Today, disappearing seems virtually impossible. This, I think, is what accounts for our renewed fascination with it. We are burdened with our search histories and purchase histories and data stats that constitute our profile, to then be lumped and farmed out and sold to the highest bidder. Disappearing means disconnecting―unimaginable yet totally captivating. Precisely because it has become less feasible, that deep urge to be anonymous, or even to be someone else, exists ever more powerfully within us. The desire to disappear doesn't go away just because times change and technology strangles us. That we cannot fulfill the urge as easily is perhaps the greatest tragedy.
That's from Playing Dead: A Journey Through the World of Death Fraud by Elizabeth Greenwood. The act it studies certainly isn't for everyone. While most of us have parts of our life we might like to walk away from, faking your death means walking away from all of it, which is a less appealing proposition for most. A loved one who knows that you're still out there might be squeezed for information on where you are. Still, some have attempted it, and it seems likely that some have succeeded.

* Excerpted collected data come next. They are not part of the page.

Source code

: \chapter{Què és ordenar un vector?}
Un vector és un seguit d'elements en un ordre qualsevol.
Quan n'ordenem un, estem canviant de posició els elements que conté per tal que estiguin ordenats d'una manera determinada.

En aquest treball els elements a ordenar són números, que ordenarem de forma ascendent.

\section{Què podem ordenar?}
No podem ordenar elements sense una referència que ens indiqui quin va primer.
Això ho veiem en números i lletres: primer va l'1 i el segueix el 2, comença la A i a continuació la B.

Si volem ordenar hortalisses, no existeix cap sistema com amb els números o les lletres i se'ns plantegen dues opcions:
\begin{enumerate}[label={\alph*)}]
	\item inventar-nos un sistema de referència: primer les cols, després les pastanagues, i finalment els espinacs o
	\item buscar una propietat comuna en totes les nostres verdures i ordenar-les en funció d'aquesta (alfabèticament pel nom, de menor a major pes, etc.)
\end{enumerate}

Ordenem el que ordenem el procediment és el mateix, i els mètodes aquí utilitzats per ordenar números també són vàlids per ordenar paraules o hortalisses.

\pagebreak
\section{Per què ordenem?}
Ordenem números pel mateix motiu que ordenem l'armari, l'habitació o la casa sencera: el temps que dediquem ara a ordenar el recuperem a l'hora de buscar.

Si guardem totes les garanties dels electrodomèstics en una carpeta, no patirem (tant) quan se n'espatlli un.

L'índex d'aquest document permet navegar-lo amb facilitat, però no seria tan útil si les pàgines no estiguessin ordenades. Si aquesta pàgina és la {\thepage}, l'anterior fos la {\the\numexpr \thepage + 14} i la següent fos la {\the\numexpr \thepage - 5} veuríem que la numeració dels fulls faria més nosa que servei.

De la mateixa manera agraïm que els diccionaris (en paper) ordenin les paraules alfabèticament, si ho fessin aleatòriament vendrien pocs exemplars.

There's a broader fascination with people who break or at least tweak the rules. How could there not be? Every day brings more evidence that we're not the ones making the rules. Did you choose the law that all new cars have to have surveillance equipment and kill switches? Probably not, but if you buy a new car, it will certainly affect you.
Of course as more of these new cars are built, the old kind that only you could drive look better all the time. One skill that could become valuable in the next few years is the ability to shut off or better yet spoof these detectors so that they don't know what you you're doing at all hours of day and night.
2 comments:
This is an interesting topic to consider, not necessarily the pretending to be dead part, but the idea of disappearing from society altogether. There's the now legendary statement once made by school principals: 'This will go on your permanent record'. The funny thing at the time was that there was no such thing as a permanent record unless it was one found in police files after said person had committed illegal acts. Since that was a fairly rare occurrence nobody really took it seriously.
Nowadays everything is very different in that there really is a permanent record of our existence as members of society. It's easy enough to escape for the very poor, for the very rich or for someone who's willing to move out to the woods and establish a lifestyle of little or no outside communication (think Ted Kaczynski). Playing Dead, the book, plays around with the idea of deliberately exchanging one's current public identity for another that maintains the same lifestyle. In other words, weird people's hopes and dreams.. (Western, Educated, Industrialized, Rich, and Democratic).
Your point about the car manufacturing laws that will supposedly come into effect in 2027 basically tells us we are already invisible to our governments and the super rich who influence the same. Nobody asked us if we wanted a car that decides whether we're in a stable enough mood to drive. The law was pushed through by the same people who want AI systems to have something to control. They make money, the legislators make money, and everybody else is left to wonder why their car won't start if they just had a fight with a spouse. Then you have to find somebody who can turn the thing off.. for a price.
It's true that any warnings of something "going on your permanent record" were an empty threat. You'd effectively have no record once you graduated or otherwise left. Of course if you actually got kicked out of high school it would probably have bad ramifications for your future life. But no one would really care if you got through school and graduated but some faculty considered you to be on the naughty list.
There's a certain panopticon in effect in the developed world. Certain practices have been promoted as being more efficient, convenient, etcetera. But taken together, as they accumulate over time, the results of these decisions can wind up feeling like a prison. It's quite natural for some people to want to escape. Faking your death or otherwise exchanging your identity for another one can seem like a handy solution. Of course you have to be very clever to get away with this, particularly if you don't want to lose contact with your loved ones.
There's a disturbingly thin line when it comes to some tech companies. If they're providing a necessary service to the government--or just one that the bureaucrats consider vital--how much power does that give them? Do they eventually become the real government? That's a scary idea, because they don't seem to be constrained by the idea of a free citizenry. It certainly does seem like whoever is wearing the pants in DC considers the mass of citizens a problem to be solved rather than a set of people who deserve respect.